Langley man stumps in battleground Ohio

Marty Behr of Langley is back from his excellent political adventure, pounding the shoe leather to swing the swing state of Ohio.

Marty Behr of Langley is back from his excellent political adventure, pounding the shoe leather to swing the swing state of Ohio.

“It’s been a real eye-opening experience,” Behr said. “I know the economy has affected Whidbey. But it’s nothing like this. These people are really hurting.”

Figuring that Washington state is solidly behind Barack Obama, Behr, 65, took a week’s vacation from his travel-agency job, packed a bag and went to canvass undecided voters in neighborhoods around Cincinnati.

“Southern Ohio has been really impacted,” he said. “A hundred plants have closed in the past eight years, and tens of thousands of people have been laid off.”

In an e-mail to friends back home after his first day of canvassing for Obama in the poor Cincinnati neighborhood of Norwood, Behr wrote:

“I feel like I have been plunked down in a movie set for ‘America’s Crumbling Rust Belt.’”

“The neighborhood where I am working is not white-collar,” he continued in his e-mail. “Working people in small brick bungalows and low-rise apartment buildings with 2-6 units. Many pristine and very well cared for. Others crumbling. Many in foreclosure, with bank ‘For Sale’ signs. Several eviction notices or health department unsafe living conditions notices, and the look of people who left in a hurry.

“Of 250 homes and apartments on which I called yesterday, more than

50 residents had moved,” his e-mail continued. “And I am calling on registered voters only, so these people must have been living here for awhile. Lives torn apart, voters likely disenfranchised.”

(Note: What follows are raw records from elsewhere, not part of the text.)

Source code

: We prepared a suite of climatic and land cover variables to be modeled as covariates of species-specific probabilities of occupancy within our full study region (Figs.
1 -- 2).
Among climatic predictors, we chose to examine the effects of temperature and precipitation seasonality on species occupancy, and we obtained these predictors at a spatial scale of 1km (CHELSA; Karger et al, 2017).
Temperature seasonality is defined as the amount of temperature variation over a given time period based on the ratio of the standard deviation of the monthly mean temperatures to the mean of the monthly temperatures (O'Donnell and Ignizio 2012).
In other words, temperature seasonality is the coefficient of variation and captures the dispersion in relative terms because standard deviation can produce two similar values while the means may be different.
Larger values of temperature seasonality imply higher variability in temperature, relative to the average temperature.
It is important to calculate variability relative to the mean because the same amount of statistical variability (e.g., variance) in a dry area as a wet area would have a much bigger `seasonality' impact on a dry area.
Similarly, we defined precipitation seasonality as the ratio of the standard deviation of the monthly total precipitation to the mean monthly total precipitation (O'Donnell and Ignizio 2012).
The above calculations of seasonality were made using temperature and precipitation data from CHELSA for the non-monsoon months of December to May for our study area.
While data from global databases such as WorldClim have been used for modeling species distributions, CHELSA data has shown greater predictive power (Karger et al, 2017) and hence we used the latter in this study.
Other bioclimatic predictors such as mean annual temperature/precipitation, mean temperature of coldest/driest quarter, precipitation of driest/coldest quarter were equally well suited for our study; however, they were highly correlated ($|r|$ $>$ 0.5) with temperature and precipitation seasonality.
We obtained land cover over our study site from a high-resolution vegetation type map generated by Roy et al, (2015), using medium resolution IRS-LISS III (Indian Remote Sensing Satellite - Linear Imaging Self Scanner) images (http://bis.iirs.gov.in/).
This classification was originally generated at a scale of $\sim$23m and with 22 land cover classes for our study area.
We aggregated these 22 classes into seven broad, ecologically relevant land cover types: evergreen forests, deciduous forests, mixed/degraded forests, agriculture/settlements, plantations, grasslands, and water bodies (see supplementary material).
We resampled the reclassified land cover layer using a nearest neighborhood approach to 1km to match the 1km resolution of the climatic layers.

But there were positive signs, he added:

“Kids by the hundreds playing in the streets on a sunny fall day. (Reminded me of my youth in Chicago.) Black, brown and white — together and seemingly oblivious to skin color … And the gracious people inviting me into their homes, some so poor and ramshackle that I had to hold back my tears.

“This neighborhood rioted in 1968 in the aftermath of the assassination of Martin Luther King,” he wrote. “But it stayed together, black and white neighbors. Now they are friends, neighbors, optimistic … but scared.”

Behr said his next canvassing assignment after Norwood was East Hyde Park.

In a follow-up e-mail he wrote: “It’s an area of small older homes filled with young professionals. No foreclosure or eviction signs, people who still have their jobs, but in some cases they talk about being forced to work part-time or losing their health insurance by being asked to go off payroll ‘on contract.’ These people are cautious and waiting for the other shoe to drop.”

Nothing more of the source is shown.